**What the task asks:**
Working from the top of the records below, reproduce each line exactly, ending once you have written the line containing "- Nombre de rollbacks effectués".

*** Opening Input records ***

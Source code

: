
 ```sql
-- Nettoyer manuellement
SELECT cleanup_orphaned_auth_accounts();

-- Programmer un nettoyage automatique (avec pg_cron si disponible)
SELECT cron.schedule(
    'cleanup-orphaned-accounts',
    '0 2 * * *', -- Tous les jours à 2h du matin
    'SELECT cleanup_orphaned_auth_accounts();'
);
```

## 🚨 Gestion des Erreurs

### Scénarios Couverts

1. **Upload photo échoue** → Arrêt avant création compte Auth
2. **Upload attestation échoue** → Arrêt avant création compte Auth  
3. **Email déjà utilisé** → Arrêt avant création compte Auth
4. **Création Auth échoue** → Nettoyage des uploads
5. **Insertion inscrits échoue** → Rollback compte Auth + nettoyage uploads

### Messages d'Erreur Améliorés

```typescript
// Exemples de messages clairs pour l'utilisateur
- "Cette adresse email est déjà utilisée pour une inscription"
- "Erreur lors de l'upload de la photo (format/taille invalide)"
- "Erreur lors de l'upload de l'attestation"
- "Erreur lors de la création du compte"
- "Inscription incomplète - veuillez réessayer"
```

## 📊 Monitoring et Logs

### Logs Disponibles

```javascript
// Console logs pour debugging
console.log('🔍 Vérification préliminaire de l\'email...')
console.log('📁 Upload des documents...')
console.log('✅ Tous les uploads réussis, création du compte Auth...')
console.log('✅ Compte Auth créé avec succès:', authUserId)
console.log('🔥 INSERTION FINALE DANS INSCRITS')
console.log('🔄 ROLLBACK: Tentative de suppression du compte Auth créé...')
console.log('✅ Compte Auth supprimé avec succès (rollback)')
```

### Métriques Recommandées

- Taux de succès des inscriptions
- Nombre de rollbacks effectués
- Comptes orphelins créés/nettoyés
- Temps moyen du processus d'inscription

*** Closing Input records ***

**Written answer:**
Source code

:
 ```sql
-- Nettoyer manuellement
SELECT cleanup_orphaned_auth_accounts();

-- Programmer un nettoyage automatique (avec pg_cron si disponible)
SELECT cron.schedule(
    'cleanup-orphaned-accounts',
    '0 2 * * *', -- Tous les jours à 2h du matin
    'SELECT cleanup_orphaned_auth_accounts();'
);
```

## 🚨 Gestion des Erreurs

### Scénarios Couverts

1. **Upload photo échoue** → Arrêt avant création compte Auth
2. **Upload attestation échoue** → Arrêt avant création compte Auth  
3. **Email déjà utilisé** → Arrêt avant création compte Auth
4. **Création Auth échoue** → Nettoyage des uploads
5. **Insertion inscrits échoue** → Rollback compte Auth + nettoyage uploads

### Messages d'Erreur Améliorés

```typescript
// Exemples de messages clairs pour l'utilisateur
- "Cette adresse email est déjà utilisée pour une inscription"
- "Erreur lors de l'upload de la photo (format/taille invalide)"
- "Erreur lors de l'upload de l'attestation"
- "Erreur lors de la création du compte"
- "Inscription incomplète - veuillez réessayer"
```

## 📊 Monitoring et Logs

### Logs Disponibles

```javascript
// Console logs pour debugging
console.log('🔍 Vérification préliminaire de l\'email...')
console.log('📁 Upload des documents...')
console.log('✅ Tous les uploads réussis, création du compte Auth...')
console.log('✅ Compte Auth créé avec succès:', authUserId)
console.log('🔥 INSERTION FINALE DANS INSCRITS')
console.log('🔄 ROLLBACK: Tentative de suppression du compte Auth créé...')
console.log('✅ Compte Auth supprimé avec succès (rollback)')
```

### Métriques Recommandées

- Taux de succès des inscriptions
- Nombre de rollbacks effectués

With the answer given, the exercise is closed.